[Dataset entries]
[Start of Attachment]

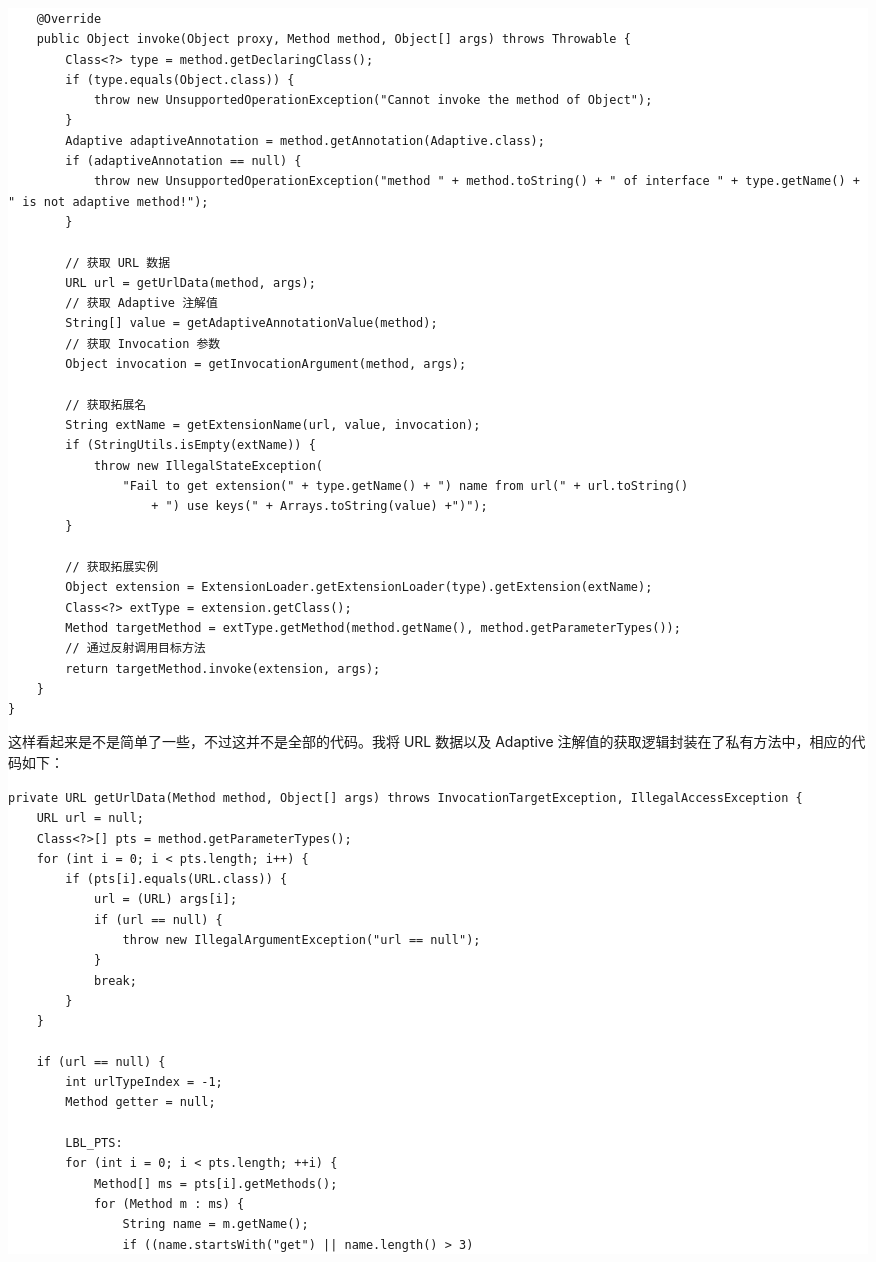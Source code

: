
 ```
    @Override
    public Object invoke(Object proxy, Method method, Object[] args) throws Throwable {
        Class<?> type = method.getDeclaringClass();
        if (type.equals(Object.class)) {
            throw new UnsupportedOperationException("Cannot invoke the method of Object");
        }
        Adaptive adaptiveAnnotation = method.getAnnotation(Adaptive.class);
        if (adaptiveAnnotation == null) {
            throw new UnsupportedOperationException("method " + method.toString() + " of interface " + type.getName() + " is not adaptive method!");
        }

        // 获取 URL 数据
        URL url = getUrlData(method, args);
        // 获取 Adaptive 注解值
        String[] value = getAdaptiveAnnotationValue(method);
        // 获取 Invocation 参数
        Object invocation = getInvocationArgument(method, args);

        // 获取拓展名
        String extName = getExtensionName(url, value, invocation);
        if (StringUtils.isEmpty(extName)) {
            throw new IllegalStateException(
                "Fail to get extension(" + type.getName() + ") name from url(" + url.toString()
                    + ") use keys(" + Arrays.toString(value) +")");
        }

        // 获取拓展实例
        Object extension = ExtensionLoader.getExtensionLoader(type).getExtension(extName);
        Class<?> extType = extension.getClass();
        Method targetMethod = extType.getMethod(method.getName(), method.getParameterTypes());
        // 通过反射调用目标方法
        return targetMethod.invoke(extension, args);
    }
}
```

这样看起来是不是简单了一些，不过这并不是全部的代码。我将 URL 数据以及 Adaptive 注解值的获取逻辑封装在了私有方法中，相应的代码如下：

```
private URL getUrlData(Method method, Object[] args) throws InvocationTargetException, IllegalAccessException {
    URL url = null;
    Class<?>[] pts = method.getParameterTypes();
    for (int i = 0; i < pts.length; i++) {
        if (pts[i].equals(URL.class)) {
            url = (URL) args[i];
            if (url == null) {
                throw new IllegalArgumentException("url == null");
            }
            break;
        }
    }

    if (url == null) {
        int urlTypeIndex = -1;
        Method getter = null;

        LBL_PTS:
        for (int i = 0; i < pts.length; ++i) {
            Method[] ms = pts[i].getMethods();
            for (Method m : ms) {
                String name = m.getName();
                if ((name.startsWith("get") || name.length() > 3)
```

[End of Attachment]

PROBLEM TO WORK ON:
Your reply should restate the data above word for word and contain no pictures.

ANSWER SECTION:
Source code

:
 ```
    @Override
    public Object invoke(Object proxy, Method method, Object[] args) throws Throwable {
        Class<?> type = method.getDeclaringClass();
        if (type.equals(Object.class)) {
            throw new UnsupportedOperationException("Cannot invoke the method of Object");
        }
        Adaptive adaptiveAnnotation = method.getAnnotation(Adaptive.class);
        if (adaptiveAnnotation == null) {
            throw new UnsupportedOperationException("method " + method.toString() + " of interface " + type.getName() + " is not adaptive method!");
        }

        // 获取 URL 数据
        URL url = getUrlData(method, args);
        // 获取 Adaptive 注解值
        String[] value = getAdaptiveAnnotationValue(method);
        // 获取 Invocation 参数
        Object invocation = getInvocationArgument(method, args);

        // 获取拓展名
        String extName = getExtensionName(url, value, invocation);
        if (StringUtils.isEmpty(extName)) {
            throw new IllegalStateException(
                "Fail to get extension(" + type.getName() + ") name from url(" + url.toString()
                    + ") use keys(" + Arrays.toString(value) +")");
        }

        // 获取拓展实例
        Object extension = ExtensionLoader.getExtensionLoader(type).getExtension(extName);
        Class<?> extType = extension.getClass();
        Method targetMethod = extType.getMethod(method.getName(), method.getParameterTypes());
        // 通过反射调用目标方法
        return targetMethod.invoke(extension, args);
    }
}
```

这样看起来是不是简单了一些，不过这并不是全部的代码。我将 URL 数据以及 Adaptive 注解值的获取逻辑封装在了私有方法中，相应的代码如下：

```
private URL getUrlData(Method method, Object[] args) throws InvocationTargetException, IllegalAccessException {
    URL url = null;
    Class<?>[] pts = method.getParameterTypes();
    for (int i = 0; i < pts.length; i++) {
        if (pts[i].equals(URL.class)) {
            url = (URL) args[i];
            if (url == null) {
                throw new IllegalArgumentException("url == null");
            }
            break;
        }
    }

    if (url == null) {
        int urlTypeIndex = -1;
        Method getter = null;

        LBL_PTS:
        for (int i = 0; i < pts.length; ++i) {
            Method[] ms = pts[i].getMethods();
            for (Method m : ms) {
                String name = m.getName();
                if ((name.startsWith("get") || name.length() > 3)
```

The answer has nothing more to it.